→ WHAT IS EXPECTED: Every line of the entries below from the one containing "- **Preparar aplicaciones**" to the one containing "### 4. Escalar un sitio web", both ends included, must be written out exactly. No other line belongs in the answer.

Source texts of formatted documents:

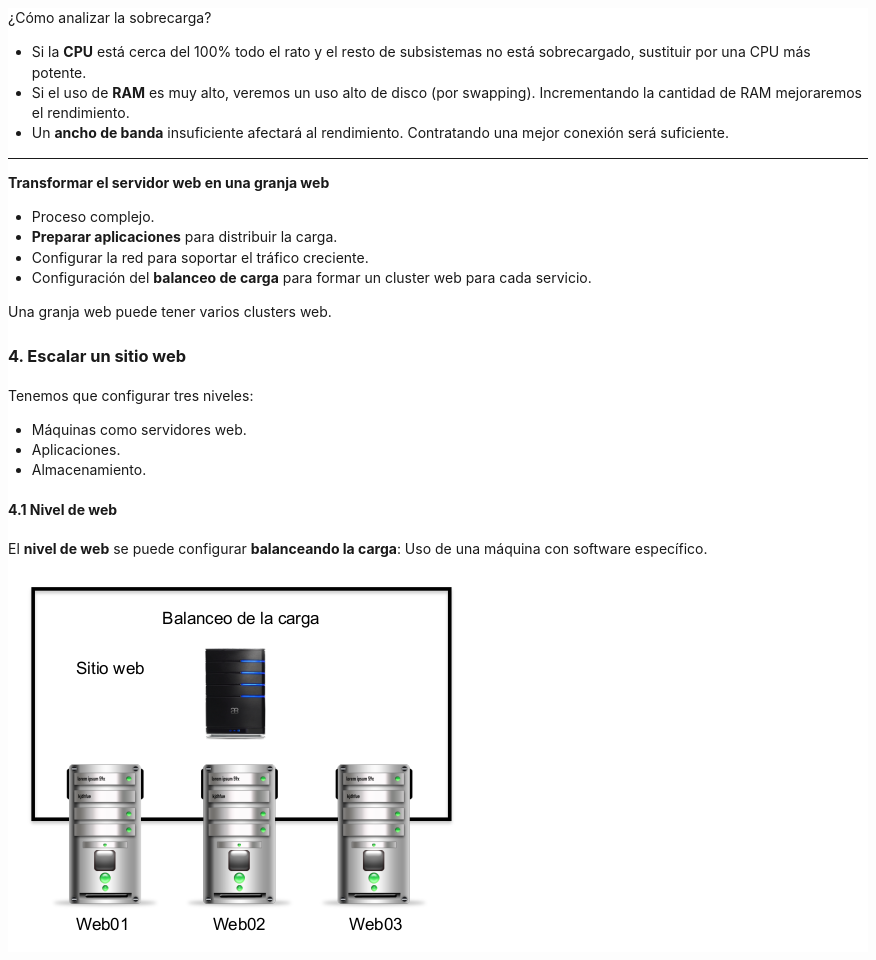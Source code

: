 
¿Cómo analizar la sobrecarga?

- Si la **CPU** está cerca del 100% todo el rato y el resto de subsistemas no está sobrecargado, sustituir por una CPU más potente.
- Si el uso de **RAM** es muy alto, veremos un uso alto de disco (por swapping). Incrementando la cantidad de RAM mejoraremos el rendimiento.
- Un **ancho de banda** insuficiente afectará al rendimiento. Contratando una mejor conexión será suficiente.

---

**Transformar el servidor web en una granja web**

- Proceso complejo.
- **Preparar aplicaciones** para distribuir la carga.
- Configurar la red para soportar el tráfico creciente.
- Configuración del **balanceo de carga** para formar un cluster web para cada servicio.

Una granja web puede tener varios clusters web.

### 4. Escalar un sitio web

Tenemos que configurar tres niveles:

- Máquinas como servidores web.
- Aplicaciones.
- Almacenamiento.

#### 4.1 Nivel de web

El **nivel de web** se puede configurar **balanceando la carga**: Uso de una máquina con software específico.

![](./img/t2/6.png)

→ OUTPUT FOR THIS EXERCISE:
- **Preparar aplicaciones** para distribuir la carga.
- Configurar la red para soportar el tráfico creciente.
- Configuración del **balanceo de carga** para formar un cluster web para cada servicio.

Una granja web puede tener varios clusters web.

### 4. Escalar un sitio web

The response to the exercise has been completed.